*What the exercise asks:* In the records below, find the line that contains "and YT Uploader" and the line that contains "started with C++."; write out exactly those two lines and everything between them, without the pictures.

*Extracted information:*
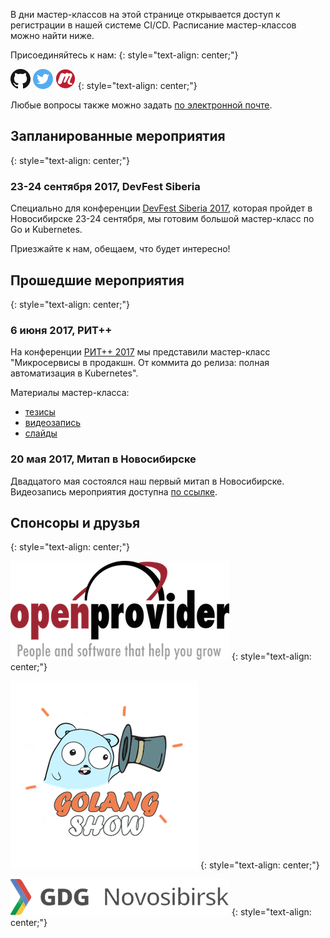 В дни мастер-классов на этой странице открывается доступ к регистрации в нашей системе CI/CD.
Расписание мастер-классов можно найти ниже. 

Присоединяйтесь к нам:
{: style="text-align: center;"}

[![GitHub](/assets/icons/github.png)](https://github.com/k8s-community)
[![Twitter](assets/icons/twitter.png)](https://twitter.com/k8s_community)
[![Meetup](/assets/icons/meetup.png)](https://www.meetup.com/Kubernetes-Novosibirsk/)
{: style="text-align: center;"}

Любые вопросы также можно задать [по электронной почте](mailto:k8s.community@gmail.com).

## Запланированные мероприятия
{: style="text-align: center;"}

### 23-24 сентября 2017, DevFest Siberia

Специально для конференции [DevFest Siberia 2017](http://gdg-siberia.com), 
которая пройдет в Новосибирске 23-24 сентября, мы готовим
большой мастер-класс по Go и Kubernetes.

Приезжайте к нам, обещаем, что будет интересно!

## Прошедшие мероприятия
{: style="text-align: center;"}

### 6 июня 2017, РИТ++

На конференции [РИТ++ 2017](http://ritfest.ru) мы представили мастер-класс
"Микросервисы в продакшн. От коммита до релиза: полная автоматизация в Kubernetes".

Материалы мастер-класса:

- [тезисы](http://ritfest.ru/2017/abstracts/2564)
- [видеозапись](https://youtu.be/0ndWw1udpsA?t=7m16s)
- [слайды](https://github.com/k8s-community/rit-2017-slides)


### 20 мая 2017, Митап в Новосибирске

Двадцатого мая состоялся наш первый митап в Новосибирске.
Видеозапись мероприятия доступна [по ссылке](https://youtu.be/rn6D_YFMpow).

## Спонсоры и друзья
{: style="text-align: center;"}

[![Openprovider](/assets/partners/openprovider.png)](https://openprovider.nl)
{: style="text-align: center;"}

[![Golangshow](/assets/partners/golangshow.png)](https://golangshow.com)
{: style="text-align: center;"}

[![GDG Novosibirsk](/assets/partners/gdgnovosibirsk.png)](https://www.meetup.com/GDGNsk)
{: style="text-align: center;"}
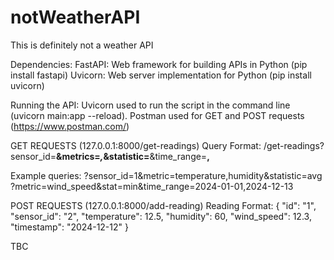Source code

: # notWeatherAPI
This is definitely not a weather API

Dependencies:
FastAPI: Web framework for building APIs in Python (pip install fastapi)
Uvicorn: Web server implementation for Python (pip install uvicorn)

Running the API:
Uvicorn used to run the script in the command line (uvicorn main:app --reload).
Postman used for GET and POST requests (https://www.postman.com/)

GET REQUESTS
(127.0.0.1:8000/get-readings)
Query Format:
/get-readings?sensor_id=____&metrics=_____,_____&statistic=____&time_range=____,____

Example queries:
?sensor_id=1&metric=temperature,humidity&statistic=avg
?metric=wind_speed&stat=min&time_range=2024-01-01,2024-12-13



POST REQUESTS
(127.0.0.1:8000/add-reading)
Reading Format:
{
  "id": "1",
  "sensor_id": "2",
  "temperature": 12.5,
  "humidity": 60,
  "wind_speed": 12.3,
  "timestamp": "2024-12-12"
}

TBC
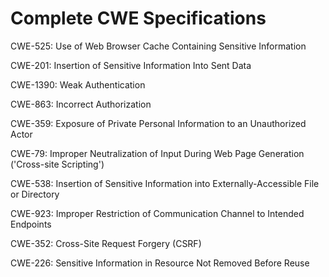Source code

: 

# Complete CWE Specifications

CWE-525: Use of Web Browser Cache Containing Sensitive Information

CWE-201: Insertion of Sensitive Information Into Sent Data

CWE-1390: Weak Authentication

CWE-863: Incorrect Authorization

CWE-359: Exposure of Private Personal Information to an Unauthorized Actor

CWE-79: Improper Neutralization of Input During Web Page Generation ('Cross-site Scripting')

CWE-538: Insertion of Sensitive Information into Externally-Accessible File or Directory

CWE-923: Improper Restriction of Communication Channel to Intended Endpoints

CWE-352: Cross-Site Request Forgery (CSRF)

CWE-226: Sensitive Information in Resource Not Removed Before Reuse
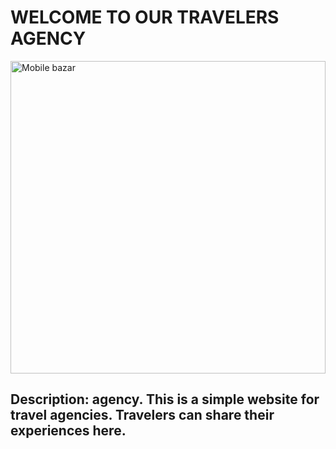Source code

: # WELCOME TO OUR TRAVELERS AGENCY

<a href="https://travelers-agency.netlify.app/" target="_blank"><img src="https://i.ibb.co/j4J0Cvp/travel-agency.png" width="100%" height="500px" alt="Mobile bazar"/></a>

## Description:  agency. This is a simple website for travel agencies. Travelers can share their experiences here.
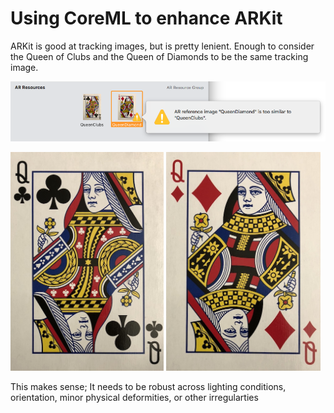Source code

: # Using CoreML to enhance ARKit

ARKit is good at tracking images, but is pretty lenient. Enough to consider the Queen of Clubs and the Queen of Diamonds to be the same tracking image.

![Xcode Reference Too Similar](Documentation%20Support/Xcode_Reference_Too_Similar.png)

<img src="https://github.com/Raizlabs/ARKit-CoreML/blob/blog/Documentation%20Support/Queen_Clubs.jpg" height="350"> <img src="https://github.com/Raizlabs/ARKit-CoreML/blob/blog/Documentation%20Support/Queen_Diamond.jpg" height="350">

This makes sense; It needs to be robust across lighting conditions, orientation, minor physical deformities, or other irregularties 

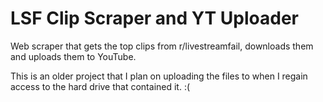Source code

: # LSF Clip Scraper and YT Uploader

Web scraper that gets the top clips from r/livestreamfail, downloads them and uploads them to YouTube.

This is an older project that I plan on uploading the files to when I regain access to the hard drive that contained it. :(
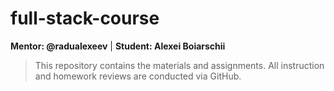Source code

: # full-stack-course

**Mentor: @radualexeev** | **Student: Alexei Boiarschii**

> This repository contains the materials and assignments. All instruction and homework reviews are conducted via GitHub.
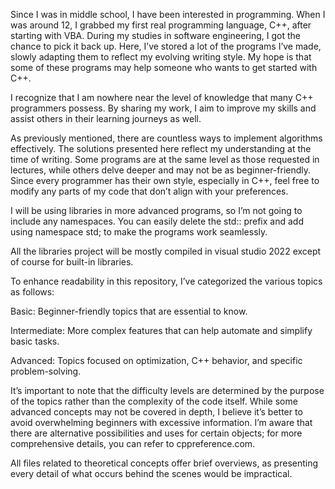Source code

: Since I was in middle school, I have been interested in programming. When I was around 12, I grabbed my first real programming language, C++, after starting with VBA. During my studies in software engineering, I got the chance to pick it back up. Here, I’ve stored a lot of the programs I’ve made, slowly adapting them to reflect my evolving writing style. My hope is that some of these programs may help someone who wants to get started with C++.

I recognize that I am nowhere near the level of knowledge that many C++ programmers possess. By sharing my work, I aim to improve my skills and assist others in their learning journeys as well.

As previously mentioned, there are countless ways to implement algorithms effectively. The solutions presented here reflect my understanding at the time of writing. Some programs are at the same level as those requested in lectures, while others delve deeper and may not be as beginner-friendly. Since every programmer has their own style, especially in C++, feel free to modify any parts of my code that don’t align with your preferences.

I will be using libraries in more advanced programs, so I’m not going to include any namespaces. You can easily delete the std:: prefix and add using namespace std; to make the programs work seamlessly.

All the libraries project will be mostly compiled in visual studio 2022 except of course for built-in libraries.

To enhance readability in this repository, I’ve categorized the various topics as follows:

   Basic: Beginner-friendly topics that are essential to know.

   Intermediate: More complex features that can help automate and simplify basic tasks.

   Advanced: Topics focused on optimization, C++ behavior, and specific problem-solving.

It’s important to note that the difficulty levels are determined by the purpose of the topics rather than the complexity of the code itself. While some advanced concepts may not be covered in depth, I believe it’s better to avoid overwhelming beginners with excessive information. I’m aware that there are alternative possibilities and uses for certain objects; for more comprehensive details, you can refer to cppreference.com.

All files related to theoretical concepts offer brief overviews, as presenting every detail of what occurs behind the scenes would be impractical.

*Solution to this exercise:*
: # LSF Clip Scraper and YT Uploader

Web scraper that gets the top clips from r/livestreamfail, downloads them and uploads them to YouTube.

This is an older project that I plan on uploading the files to when I regain access to the hard drive that contained it. :(
Source code

: # full-stack-course

**Mentor: @radualexeev** | **Student: Alexei Boiarschii**

> This repository contains the materials and assignments. All instruction and homework reviews are conducted via GitHub.
Source code

: Since I was in middle school, I have been interested in programming. When I was around 12, I grabbed my first real programming language, C++, after starting with VBA. During my studies in software engineering, I got the chance to pick it back up. Here, I’ve stored a lot of the programs I’ve made, slowly adapting them to reflect my evolving writing style. My hope is that some of these programs may help someone who wants to get started with C++.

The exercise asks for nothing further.